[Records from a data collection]
>>>

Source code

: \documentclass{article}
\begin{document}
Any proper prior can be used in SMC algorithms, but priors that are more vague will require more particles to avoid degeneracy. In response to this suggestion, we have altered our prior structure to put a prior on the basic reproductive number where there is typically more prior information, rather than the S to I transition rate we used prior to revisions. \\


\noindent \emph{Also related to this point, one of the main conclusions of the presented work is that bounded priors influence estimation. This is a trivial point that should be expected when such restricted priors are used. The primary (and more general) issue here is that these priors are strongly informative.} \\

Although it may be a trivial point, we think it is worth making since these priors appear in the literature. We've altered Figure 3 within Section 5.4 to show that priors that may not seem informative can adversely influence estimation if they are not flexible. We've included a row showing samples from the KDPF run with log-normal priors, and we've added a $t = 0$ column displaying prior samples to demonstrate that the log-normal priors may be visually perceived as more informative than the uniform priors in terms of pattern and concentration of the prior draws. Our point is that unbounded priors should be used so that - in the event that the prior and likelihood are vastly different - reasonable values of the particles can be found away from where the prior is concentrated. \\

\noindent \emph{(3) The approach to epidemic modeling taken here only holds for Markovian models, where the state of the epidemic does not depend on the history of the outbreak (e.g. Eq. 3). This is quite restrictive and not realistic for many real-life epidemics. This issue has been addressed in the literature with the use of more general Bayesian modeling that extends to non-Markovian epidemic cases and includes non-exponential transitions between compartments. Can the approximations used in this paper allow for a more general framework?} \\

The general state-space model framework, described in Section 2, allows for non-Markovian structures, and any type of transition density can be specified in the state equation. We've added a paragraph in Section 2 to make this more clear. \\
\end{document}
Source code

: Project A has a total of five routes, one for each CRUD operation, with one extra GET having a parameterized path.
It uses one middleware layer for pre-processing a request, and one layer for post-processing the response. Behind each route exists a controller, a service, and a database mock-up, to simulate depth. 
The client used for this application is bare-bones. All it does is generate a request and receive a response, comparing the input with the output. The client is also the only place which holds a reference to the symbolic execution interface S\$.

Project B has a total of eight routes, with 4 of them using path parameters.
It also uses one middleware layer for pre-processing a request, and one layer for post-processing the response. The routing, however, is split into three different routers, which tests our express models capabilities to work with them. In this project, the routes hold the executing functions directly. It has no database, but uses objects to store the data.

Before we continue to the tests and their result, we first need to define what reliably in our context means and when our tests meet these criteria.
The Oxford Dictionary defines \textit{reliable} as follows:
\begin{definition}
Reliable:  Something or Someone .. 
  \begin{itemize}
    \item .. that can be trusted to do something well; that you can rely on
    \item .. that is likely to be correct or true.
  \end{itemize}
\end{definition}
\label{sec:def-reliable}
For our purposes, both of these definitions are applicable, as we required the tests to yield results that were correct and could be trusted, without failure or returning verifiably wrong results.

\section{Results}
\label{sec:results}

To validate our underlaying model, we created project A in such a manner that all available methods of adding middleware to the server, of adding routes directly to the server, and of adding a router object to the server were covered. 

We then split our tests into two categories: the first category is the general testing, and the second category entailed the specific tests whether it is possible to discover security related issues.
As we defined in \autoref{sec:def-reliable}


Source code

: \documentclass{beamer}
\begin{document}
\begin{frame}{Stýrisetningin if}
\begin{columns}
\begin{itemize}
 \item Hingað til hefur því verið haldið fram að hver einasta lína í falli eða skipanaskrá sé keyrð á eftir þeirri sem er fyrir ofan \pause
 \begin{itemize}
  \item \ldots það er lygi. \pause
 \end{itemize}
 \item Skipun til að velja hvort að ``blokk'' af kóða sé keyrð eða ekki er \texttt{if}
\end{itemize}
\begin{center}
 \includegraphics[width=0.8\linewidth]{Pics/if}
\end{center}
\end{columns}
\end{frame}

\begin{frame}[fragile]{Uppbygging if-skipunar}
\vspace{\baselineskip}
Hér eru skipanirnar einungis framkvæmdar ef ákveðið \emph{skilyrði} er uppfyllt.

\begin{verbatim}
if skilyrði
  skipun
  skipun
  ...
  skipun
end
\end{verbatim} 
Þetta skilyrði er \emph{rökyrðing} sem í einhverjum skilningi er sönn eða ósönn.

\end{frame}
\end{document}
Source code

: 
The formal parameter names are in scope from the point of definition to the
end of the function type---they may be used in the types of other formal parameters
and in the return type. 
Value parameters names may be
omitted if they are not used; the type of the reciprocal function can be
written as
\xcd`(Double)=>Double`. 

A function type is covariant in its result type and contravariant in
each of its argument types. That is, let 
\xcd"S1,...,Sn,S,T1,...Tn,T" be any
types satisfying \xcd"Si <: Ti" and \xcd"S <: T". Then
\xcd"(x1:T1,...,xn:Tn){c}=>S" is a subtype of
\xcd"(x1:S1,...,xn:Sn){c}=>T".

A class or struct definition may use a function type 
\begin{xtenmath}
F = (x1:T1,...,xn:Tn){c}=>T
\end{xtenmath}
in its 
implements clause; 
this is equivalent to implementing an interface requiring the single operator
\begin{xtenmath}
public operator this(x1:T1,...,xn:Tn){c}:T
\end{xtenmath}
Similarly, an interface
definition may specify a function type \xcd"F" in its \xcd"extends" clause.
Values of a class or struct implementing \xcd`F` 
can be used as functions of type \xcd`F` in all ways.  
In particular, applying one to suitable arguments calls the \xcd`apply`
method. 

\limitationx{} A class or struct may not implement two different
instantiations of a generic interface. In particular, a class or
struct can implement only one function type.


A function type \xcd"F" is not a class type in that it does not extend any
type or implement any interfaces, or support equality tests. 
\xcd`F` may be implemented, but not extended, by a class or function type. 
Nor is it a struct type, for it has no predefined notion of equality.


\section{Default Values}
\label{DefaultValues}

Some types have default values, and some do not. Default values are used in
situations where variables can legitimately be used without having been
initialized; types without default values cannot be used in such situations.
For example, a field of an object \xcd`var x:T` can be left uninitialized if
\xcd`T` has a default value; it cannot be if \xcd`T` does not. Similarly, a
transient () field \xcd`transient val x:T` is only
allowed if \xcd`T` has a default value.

<<<

**EXERCISE**
Would you output every entry exactly as it was written?

**WRITTEN ANSWER**
Source code

: \documentclass{article}
\begin{document}
Any proper prior can be used in SMC algorithms, but priors that are more vague will require more particles to avoid degeneracy. In response to this suggestion, we have altered our prior structure to put a prior on the basic reproductive number where there is typically more prior information, rather than the S to I transition rate we used prior to revisions. \\


\noindent \emph{Also related to this point, one of the main conclusions of the presented work is that bounded priors influence estimation. This is a trivial point that should be expected when such restricted priors are used. The primary (and more general) issue here is that these priors are strongly informative.} \\

Although it may be a trivial point, we think it is worth making since these priors appear in the literature. We've altered Figure 3 within Section 5.4 to show that priors that may not seem informative can adversely influence estimation if they are not flexible. We've included a row showing samples from the KDPF run with log-normal priors, and we've added a $t = 0$ column displaying prior samples to demonstrate that the log-normal priors may be visually perceived as more informative than the uniform priors in terms of pattern and concentration of the prior draws. Our point is that unbounded priors should be used so that - in the event that the prior and likelihood are vastly different - reasonable values of the particles can be found away from where the prior is concentrated. \\

\noindent \emph{(3) The approach to epidemic modeling taken here only holds for Markovian models, where the state of the epidemic does not depend on the history of the outbreak (e.g. Eq. 3). This is quite restrictive and not realistic for many real-life epidemics. This issue has been addressed in the literature with the use of more general Bayesian modeling that extends to non-Markovian epidemic cases and includes non-exponential transitions between compartments. Can the approximations used in this paper allow for a more general framework?} \\

The general state-space model framework, described in Section 2, allows for non-Markovian structures, and any type of transition density can be specified in the state equation. We've added a paragraph in Section 2 to make this more clear. \\
\end{document}
Source code

: Project A has a total of five routes, one for each CRUD operation, with one extra GET having a parameterized path.
It uses one middleware layer for pre-processing a request, and one layer for post-processing the response. Behind each route exists a controller, a service, and a database mock-up, to simulate depth. 
The client used for this application is bare-bones. All it does is generate a request and receive a response, comparing the input with the output. The client is also the only place which holds a reference to the symbolic execution interface S\$.

Project B has a total of eight routes, with 4 of them using path parameters.
It also uses one middleware layer for pre-processing a request, and one layer for post-processing the response. The routing, however, is split into three different routers, which tests our express models capabilities to work with them. In this project, the routes hold the executing functions directly. It has no database, but uses objects to store the data.

Before we continue to the tests and their result, we first need to define what reliably in our context means and when our tests meet these criteria.
The Oxford Dictionary defines \textit{reliable} as follows:
\begin{definition}
Reliable:  Something or Someone .. 
  \begin{itemize}
    \item .. that can be trusted to do something well; that you can rely on
    \item .. that is likely to be correct or true.
  \end{itemize}
\end{definition}
\label{sec:def-reliable}
For our purposes, both of these definitions are applicable, as we required the tests to yield results that were correct and could be trusted, without failure or returning verifiably wrong results.

\section{Results}
\label{sec:results}

To validate our underlaying model, we created project A in such a manner that all available methods of adding middleware to the server, of adding routes directly to the server, and of adding a router object to the server were covered. 

We then split our tests into two categories: the first category is the general testing, and the second category entailed the specific tests whether it is possible to discover security related issues.
As we defined in \autoref{sec:def-reliable}


Source code

: \documentclass{beamer}
\begin{document}
\begin{frame}{Stýrisetningin if}
\begin{columns}
\begin{itemize}
 \item Hingað til hefur því verið haldið fram að hver einasta lína í falli eða skipanaskrá sé keyrð á eftir þeirri sem er fyrir ofan \pause
 \begin{itemize}
  \item \ldots það er lygi. \pause
 \end{itemize}
 \item Skipun til að velja hvort að ``blokk'' af kóða sé keyrð eða ekki er \texttt{if}
\end{itemize}
\begin{center}
 \includegraphics[width=0.8\linewidth]{Pics/if}
\end{center}
\end{columns}
\end{frame}

\begin{frame}[fragile]{Uppbygging if-skipunar}
\vspace{\baselineskip}
Hér eru skipanirnar einungis framkvæmdar ef ákveðið \emph{skilyrði} er uppfyllt.

\begin{verbatim}
if skilyrði
  skipun
  skipun
  ...
  skipun
end
\end{verbatim} 
Þetta skilyrði er \emph{rökyrðing} sem í einhverjum skilningi er sönn eða ósönn.

\end{frame}
\end{document}
Source code

: 
The formal parameter names are in scope from the point of definition to the
end of the function type---they may be used in the types of other formal parameters
and in the return type. 
Value parameters names may be
omitted if they are not used; the type of the reciprocal function can be
written as
\xcd`(Double)=>Double`. 

A function type is covariant in its result type and contravariant in
each of its argument types. That is, let 
\xcd"S1,...,Sn,S,T1,...Tn,T" be any
types satisfying \xcd"Si <: Ti" and \xcd"S <: T". Then
\xcd"(x1:T1,...,xn:Tn){c}=>S" is a subtype of
\xcd"(x1:S1,...,xn:Sn){c}=>T".

A class or struct definition may use a function type 
\begin{xtenmath}
F = (x1:T1,...,xn:Tn){c}=>T
\end{xtenmath}
in its 
implements clause; 
this is equivalent to implementing an interface requiring the single operator
\begin{xtenmath}
public operator this(x1:T1,...,xn:Tn){c}:T
\end{xtenmath}
Similarly, an interface
definition may specify a function type \xcd"F" in its \xcd"extends" clause.
Values of a class or struct implementing \xcd`F` 
can be used as functions of type \xcd`F` in all ways.  
In particular, applying one to suitable arguments calls the \xcd`apply`
method. 

\limitationx{} A class or struct may not implement two different
instantiations of a generic interface. In particular, a class or
struct can implement only one function type.


A function type \xcd"F" is not a class type in that it does not extend any
type or implement any interfaces, or support equality tests. 
\xcd`F` may be implemented, but not extended, by a class or function type. 
Nor is it a struct type, for it has no predefined notion of equality.


\section{Default Values}
\label{DefaultValues}

Some types have default values, and some do not. Default values are used in
situations where variables can legitimately be used without having been
initialized; types without default values cannot be used in such situations.
For example, a field of an object \xcd`var x:T` can be left uninitialized if
\xcd`T` has a default value; it cannot be if \xcd`T` does not. Similarly, a
transient () field \xcd`transient val x:T` is only
allowed if \xcd`T` has a default value.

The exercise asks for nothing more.